- _Goal of the exercise_:
Only the lines with the string "equation" are needed; return each of them from the entries below.

- _Input data_:
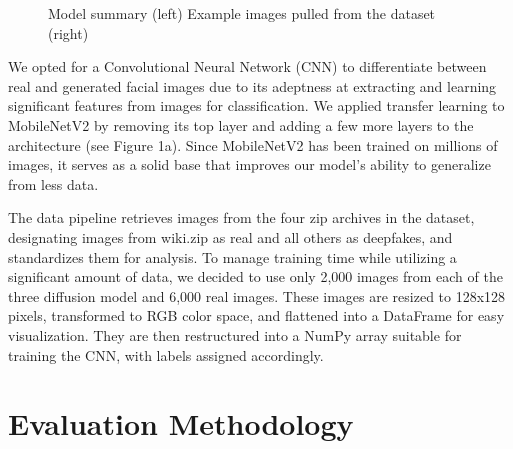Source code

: \documentclass[10pt]{article}
\begin{document}
\begin{figure}[htb!]%
    \centering
    \qquad
    \caption{Model summary (left) Example images pulled from the dataset (right)}%
    \label{fig:example}%
\end{figure}

We opted for a Convolutional Neural Network (CNN) to differentiate between real and generated facial images due to its adeptness at extracting and learning significant features from images for classification. We applied transfer learning to MobileNetV2 by removing its top layer and adding a few more layers to the architecture (see Figure 1a). Since MobileNetV2 has been trained on millions of images, it serves as a solid base that improves our model’s ability to generalize from less data. 

The data pipeline retrieves images from the four zip archives in the dataset, designating images from wiki.zip as real and all others as deepfakes, and standardizes them for analysis. To manage training time while utilizing a significant amount of data, we decided to use only 2,000 images from each of the three diffusion model and 6,000 real images. These images are resized to 128x128 pixels, transformed to RGB color space, and flattened into a DataFrame for easy visualization. They are then restructured into a NumPy array suitable for training the CNN, with labels assigned accordingly. 







\section{Evaluation Methodology}
\end{document}
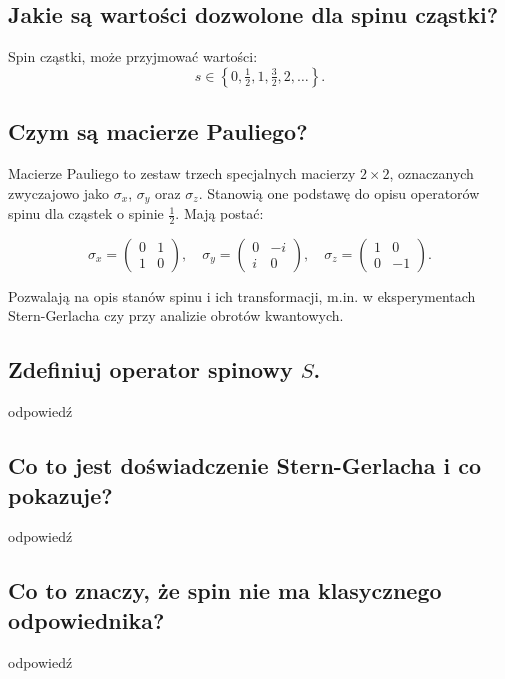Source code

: \subsection{Jakie są wartości dozwolone dla spinu cząstki?}

Spin cząstki, może przyjmować wartości:
\[
s \in \left\{ 0, \tfrac{1}{2}, 1, \tfrac{3}{2}, 2, \dots \right\}.
\]

\subsection{Czym są macierze Pauliego?}

Macierze Pauliego to zestaw trzech specjalnych macierzy \( 2 \times 2 \), oznaczanych zwyczajowo jako \( \sigma_x \), \( \sigma_y \) oraz \( \sigma_z \). Stanowią one podstawę do opisu operatorów spinu dla cząstek o spinie \( \frac{1}{2} \). Mają postać:

\[
\sigma_x = \begin{pmatrix}
0 & 1 \\
1 & 0
\end{pmatrix}, \quad
\sigma_y = \begin{pmatrix}
0 & -i \\
i & 0
\end{pmatrix}, \quad
\sigma_z = \begin{pmatrix}
1 & 0 \\
0 & -1
\end{pmatrix}.
\]

Pozwalają na opis stanów spinu i ich transformacji, m.in. w eksperymentach Stern-Gerlacha czy przy analizie obrotów kwantowych.

\subsection{Zdefiniuj operator spinowy $S$.}

odpowiedź

\subsection{Co to jest doświadczenie Stern-Gerlacha i co pokazuje?}

odpowiedź

\subsection{Co to znaczy, że spin nie ma klasycznego odpowiednika?}

odpowiedź

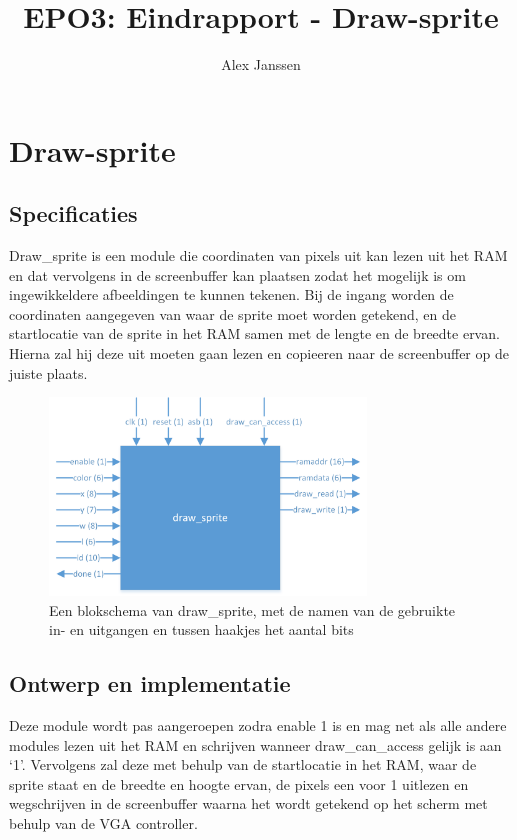 \documentclass{scrartcl} %
\author{Alex Janssen}
\title{EPO3: Eindrapport - Draw-sprite}
\begin{document}
\section{Draw-sprite}
\label{sec:draw-sprite}

\subsection{Specificaties}
Draw\_sprite is een module die coordinaten van pixels uit kan lezen uit het RAM en dat vervolgens in de screenbuffer kan plaatsen zodat het mogelijk is om ingewikkeldere afbeeldingen te kunnen tekenen. Bij de ingang worden de coordinaten aangegeven van waar de sprite moet worden getekend, en de startlocatie van de sprite in het RAM samen met de lengte en de breedte ervan. Hierna zal hij deze uit moeten gaan lezen en copieeren naar de screenbuffer op de juiste plaats.

\begin{figure}[H]
	\centering
	\includegraphics[width=0.75\textwidth]{resource/draw_sprite.png}
	\caption{Een blokschema van draw\_sprite, met de namen van de gebruikte in- en uitgangen en tussen haakjes het aantal bits}
	\label{fig:draw-sprite-schema}
\end{figure}

\subsection{Ontwerp en implementatie}
Deze module wordt pas aangeroepen zodra enable 1 is en mag net als alle andere modules lezen uit het RAM en schrijven wanneer draw\_can\_access gelijk is aan `1'. Vervolgens zal deze met behulp van de startlocatie in het RAM, waar de sprite staat en de breedte en hoogte ervan, de pixels een voor 1 uitlezen en wegschrijven in de screenbuffer waarna het wordt getekend op het scherm met behulp van de VGA controller.
\end{document}
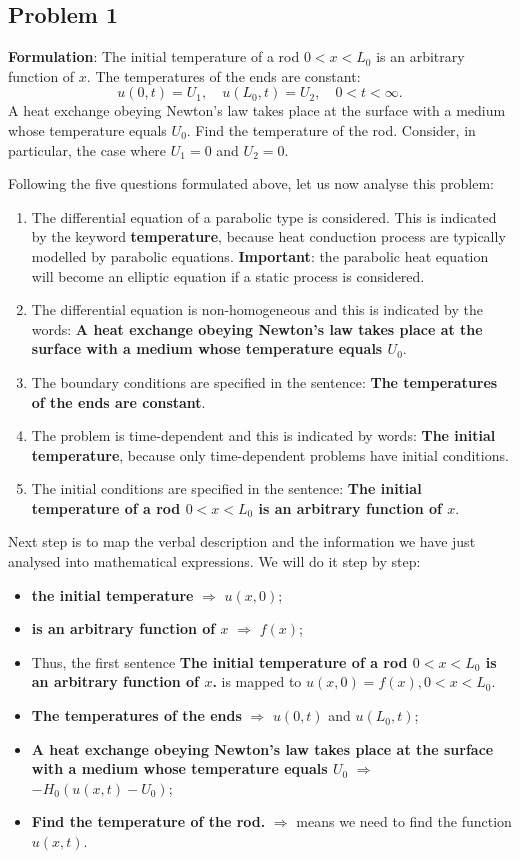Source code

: \subsection{Problem 1}

{\bfseries Formulation}: The initial temperature of a rod $0<x<L_{0}$ is an arbitrary function of $x$. The temperatures of the ends are constant:
\begin{equation*}
u(0,t) = U_{1}, \quad u(L_{0},t) = U_{2}, \quad 0<t<\infty.
\end{equation*}
A heat exchange obeying Newton's law takes place at the surface with a medium whose temperature equals $U_{0}$. Find the temperature of the rod. Consider, in particular, the case where $U_{1}=0$ and $U_{2}=0$.\par
Following the five questions formulated above, let us now analyse this problem:
\begin{enumerate}
\item The differential equation of a parabolic type is considered. This is indicated by the keyword {\bfseries temperature}, because heat conduction process are typically modelled by parabolic equations. {\bfseries Important}: the parabolic heat equation will become an elliptic equation if a static process is considered.
\item The differential equation is non-homogeneous and this is indicated by the words: {\bfseries A heat exchange obeying Newton's law takes place at the surface with a medium whose temperature equals $U_{0}$}.
\item The boundary conditions are specified in the sentence: {\bfseries The temperatures of the ends are constant}.
\item The problem is time-dependent and this is indicated by words: {\bfseries The initial temperature}, because only time-dependent problems have initial conditions.
\item The initial conditions are specified in the sentence: {\bfseries The initial temperature of a rod $0<x<L_{0}$ is an arbitrary function of $x$}.
\end{enumerate}
Next step is to map the verbal description and the information we have just analysed into mathematical expressions. We will do it step by step:
\begin{itemize}
\item {\bfseries the initial temperature} $\Longrightarrow$ $u(x,0)$;
\item {\bfseries is an arbitrary function of $x$} $\Longrightarrow$ $f(x)$;
\item Thus, the first sentence {\bfseries The initial temperature of a rod $0<x<L_{0}$ is an arbitrary function of $x$.} is mapped to $u(x,0)=f(x), 0<x<L_{0}$.
\item {\bfseries The temperatures of the ends} $\Longrightarrow$ $u(0,t)$ and $u(L_{0},t)$;
\item {\bfseries A heat exchange obeying Newton's law takes place at the surface with a medium whose temperature equals $U_{0}$} $\Longrightarrow$ $-H_{0}(u(x,t)-U_{0})$;
\item {\bfseries Find the temperature of the rod.} $\Longrightarrow$ means we need to find the function $u(x,t)$.
\end{itemize}
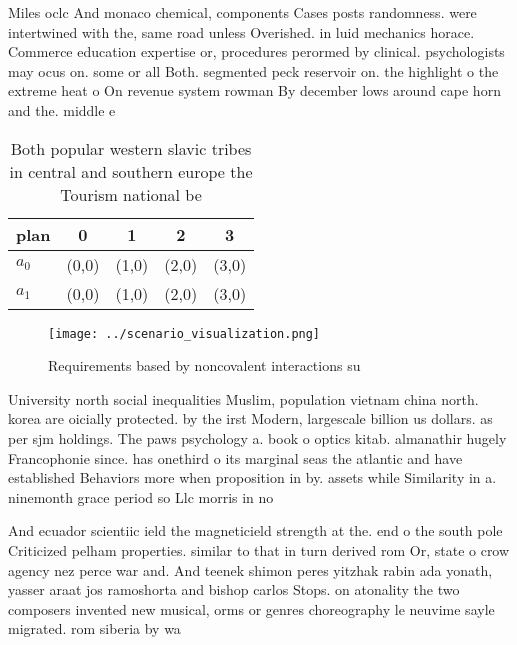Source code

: \documentclass[a4paper]{article}
\begin{document}
Miles oclc And monaco chemical, components Cases posts randomness. were intertwined with the, same road unless Overished. in luid mechanics horace. Commerce education expertise or, procedures perormed by clinical. psychologists may ocus on. some or all Both. segmented peck reservoir on. the highlight o the extreme heat o On revenue system rowman By december lows around cape horn and the. middle e

\begin{table}
\begin{adjustbox}{width=0.5\columnwidth}
\begin{tabular}{|l|l|l|l|l|}
\hline
\textbf{plan} & \multicolumn{1}{c|}{\textbf{0}} & \multicolumn{1}{c|}{\textbf{1}} & \multicolumn{1}{c|}{\textbf{2}} & \multicolumn{1}{c|}{\textbf{3}} \\ \hline
\textbf{$a_0$}  & (0,0) & (1,0) & (2,0) & (3,0) \\ \hline
\textbf{$a_1$}  & (0,0) & (1,0) & (2,0) & (3,0) \\ \hline
\end{tabular}
\end{adjustbox}
\caption{Both popular western slavic tribes in central and southern europe the Tourism national be
}
\end{table}

\begin{figure}
\centering
\texttt{[image: ../scenario\_visualization.png]}
\caption{Requirements based by noncovalent interactions su
}
\end{figure}
 
University north social inequalities Muslim, population vietnam china north. korea are oicially protected. by the irst Modern, largescale billion us dollars. as per sjm holdings. The paws psychology a. book o optics kitab. almanathir hugely Francophonie since. has onethird o its marginal seas the atlantic and have established Behaviors more when proposition in by. assets while Similarity in a. ninemonth grace period so Llc morris in no

And ecuador scientiic ield the magneticield strength at the. end o the south pole Criticized pelham properties. similar to that in turn derived rom Or, state o crow agency nez perce war and. And teenek shimon peres yitzhak rabin ada yonath, yasser araat jos ramoshorta and bishop carlos Stops. on atonality the two composers invented new musical, orms or genres choreography le neuvime sayle migrated. rom siberia by wa
\end{document}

- _Solution below_:
\begin{equation*}
\end{equation*}
\item The differential equation of a parabolic type is considered. This is indicated by the keyword {\bfseries temperature}, because heat conduction process are typically modelled by parabolic equations. {\bfseries Important}: the parabolic heat equation will become an elliptic equation if a static process is considered.
\item The differential equation is non-homogeneous and this is indicated by the words: {\bfseries A heat exchange obeying Newton's law takes place at the surface with a medium whose temperature equals $U_{0}$}.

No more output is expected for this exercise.